*** INPUT MATERIAL ***

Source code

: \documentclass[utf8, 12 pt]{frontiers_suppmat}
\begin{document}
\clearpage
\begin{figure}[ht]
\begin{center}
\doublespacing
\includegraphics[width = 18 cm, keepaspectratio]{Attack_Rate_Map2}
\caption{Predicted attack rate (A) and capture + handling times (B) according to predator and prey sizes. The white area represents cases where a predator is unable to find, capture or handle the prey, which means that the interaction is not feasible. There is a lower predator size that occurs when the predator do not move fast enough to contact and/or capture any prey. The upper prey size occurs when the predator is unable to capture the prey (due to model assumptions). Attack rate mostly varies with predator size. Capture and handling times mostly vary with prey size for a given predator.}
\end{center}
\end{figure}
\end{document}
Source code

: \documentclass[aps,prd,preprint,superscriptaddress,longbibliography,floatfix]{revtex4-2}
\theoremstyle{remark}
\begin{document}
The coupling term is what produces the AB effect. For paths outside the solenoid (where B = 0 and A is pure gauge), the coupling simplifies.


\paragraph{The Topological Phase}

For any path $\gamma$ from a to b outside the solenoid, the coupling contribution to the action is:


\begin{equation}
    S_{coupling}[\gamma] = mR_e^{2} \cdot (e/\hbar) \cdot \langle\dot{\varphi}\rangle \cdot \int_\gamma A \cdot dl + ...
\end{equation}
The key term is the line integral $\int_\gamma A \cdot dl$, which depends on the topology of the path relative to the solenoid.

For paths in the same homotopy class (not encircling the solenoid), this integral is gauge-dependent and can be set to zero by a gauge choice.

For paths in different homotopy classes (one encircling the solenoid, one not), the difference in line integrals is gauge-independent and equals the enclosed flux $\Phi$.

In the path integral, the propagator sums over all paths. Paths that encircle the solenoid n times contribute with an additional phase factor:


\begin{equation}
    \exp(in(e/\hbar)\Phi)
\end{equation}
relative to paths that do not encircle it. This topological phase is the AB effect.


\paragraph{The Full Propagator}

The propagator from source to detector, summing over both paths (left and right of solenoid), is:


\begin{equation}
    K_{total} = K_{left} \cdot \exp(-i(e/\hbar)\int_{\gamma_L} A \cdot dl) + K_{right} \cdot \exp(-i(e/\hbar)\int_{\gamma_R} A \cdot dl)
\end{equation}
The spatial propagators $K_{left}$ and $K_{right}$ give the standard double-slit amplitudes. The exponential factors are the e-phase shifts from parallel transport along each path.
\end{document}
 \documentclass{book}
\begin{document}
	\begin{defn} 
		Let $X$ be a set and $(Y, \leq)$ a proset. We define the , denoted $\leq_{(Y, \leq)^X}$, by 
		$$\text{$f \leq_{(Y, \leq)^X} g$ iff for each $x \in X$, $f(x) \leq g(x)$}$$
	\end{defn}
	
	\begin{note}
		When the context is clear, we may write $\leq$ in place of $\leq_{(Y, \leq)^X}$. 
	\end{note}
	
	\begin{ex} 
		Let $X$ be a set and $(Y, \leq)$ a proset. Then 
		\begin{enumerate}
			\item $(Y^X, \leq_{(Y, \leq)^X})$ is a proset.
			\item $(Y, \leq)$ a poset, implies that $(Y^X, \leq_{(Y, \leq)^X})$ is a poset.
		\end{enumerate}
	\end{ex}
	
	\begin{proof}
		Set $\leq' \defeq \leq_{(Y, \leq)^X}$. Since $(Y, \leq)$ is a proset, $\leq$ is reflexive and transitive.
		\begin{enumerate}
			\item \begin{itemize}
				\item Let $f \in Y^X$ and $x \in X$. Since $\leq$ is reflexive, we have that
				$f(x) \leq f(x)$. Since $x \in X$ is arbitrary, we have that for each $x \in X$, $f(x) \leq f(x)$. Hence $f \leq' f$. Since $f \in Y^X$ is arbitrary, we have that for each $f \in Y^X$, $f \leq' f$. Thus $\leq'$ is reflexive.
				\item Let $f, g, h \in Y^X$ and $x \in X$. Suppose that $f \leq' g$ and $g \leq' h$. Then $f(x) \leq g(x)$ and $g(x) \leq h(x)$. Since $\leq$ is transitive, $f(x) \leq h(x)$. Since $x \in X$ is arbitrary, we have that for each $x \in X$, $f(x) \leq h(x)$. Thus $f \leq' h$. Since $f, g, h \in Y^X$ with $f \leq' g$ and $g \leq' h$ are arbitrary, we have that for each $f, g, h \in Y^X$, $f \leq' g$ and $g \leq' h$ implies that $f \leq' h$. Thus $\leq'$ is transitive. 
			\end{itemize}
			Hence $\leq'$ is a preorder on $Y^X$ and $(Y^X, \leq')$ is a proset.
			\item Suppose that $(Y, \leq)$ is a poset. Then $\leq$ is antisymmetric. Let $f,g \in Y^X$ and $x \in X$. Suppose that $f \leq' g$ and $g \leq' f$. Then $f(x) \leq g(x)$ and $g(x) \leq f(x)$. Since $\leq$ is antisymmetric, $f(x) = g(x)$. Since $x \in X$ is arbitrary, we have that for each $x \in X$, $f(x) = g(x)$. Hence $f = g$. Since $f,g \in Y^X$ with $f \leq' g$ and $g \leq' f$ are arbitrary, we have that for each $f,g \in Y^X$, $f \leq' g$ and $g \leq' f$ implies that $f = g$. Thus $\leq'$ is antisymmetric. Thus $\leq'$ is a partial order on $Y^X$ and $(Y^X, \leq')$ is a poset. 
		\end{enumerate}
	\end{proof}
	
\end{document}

*** End of INPUT MATERIAL ***

▸ PROBLEM
List each line of the records that holds the string "have".

▸ RESPONSE TO THE TASK
				\item Let $f \in Y^X$ and $x \in X$. Since $\leq$ is reflexive, we have that
				$f(x) \leq f(x)$. Since $x \in X$ is arbitrary, we have that for each $x \in X$, $f(x) \leq f(x)$. Hence $f \leq' f$. Since $f \in Y^X$ is arbitrary, we have that for each $f \in Y^X$, $f \leq' f$. Thus $\leq'$ is reflexive.
				\item Let $f, g, h \in Y^X$ and $x \in X$. Suppose that $f \leq' g$ and $g \leq' h$. Then $f(x) \leq g(x)$ and $g(x) \leq h(x)$. Since $\leq$ is transitive, $f(x) \leq h(x)$. Since $x \in X$ is arbitrary, we have that for each $x \in X$, $f(x) \leq h(x)$. Thus $f \leq' h$. Since $f, g, h \in Y^X$ with $f \leq' g$ and $g \leq' h$ are arbitrary, we have that for each $f, g, h \in Y^X$, $f \leq' g$ and $g \leq' h$ implies that $f \leq' h$. Thus $\leq'$ is transitive. 
			\item Suppose that $(Y, \leq)$ is a poset. Then $\leq$ is antisymmetric. Let $f,g \in Y^X$ and $x \in X$. Suppose that $f \leq' g$ and $g \leq' f$. Then $f(x) \leq g(x)$ and $g(x) \leq f(x)$. Since $\leq$ is antisymmetric, $f(x) = g(x)$. Since $x \in X$ is arbitrary, we have that for each $x \in X$, $f(x) = g(x)$. Hence $f = g$. Since $f,g \in Y^X$ with $f \leq' g$ and $g \leq' f$ are arbitrary, we have that for each $f,g \in Y^X$, $f \leq' g$ and $g \leq' f$ implies that $f = g$. Thus $\leq'$ is antisymmetric. Thus $\leq'$ is a partial order on $Y^X$ and $(Y^X, \leq')$ is a poset. 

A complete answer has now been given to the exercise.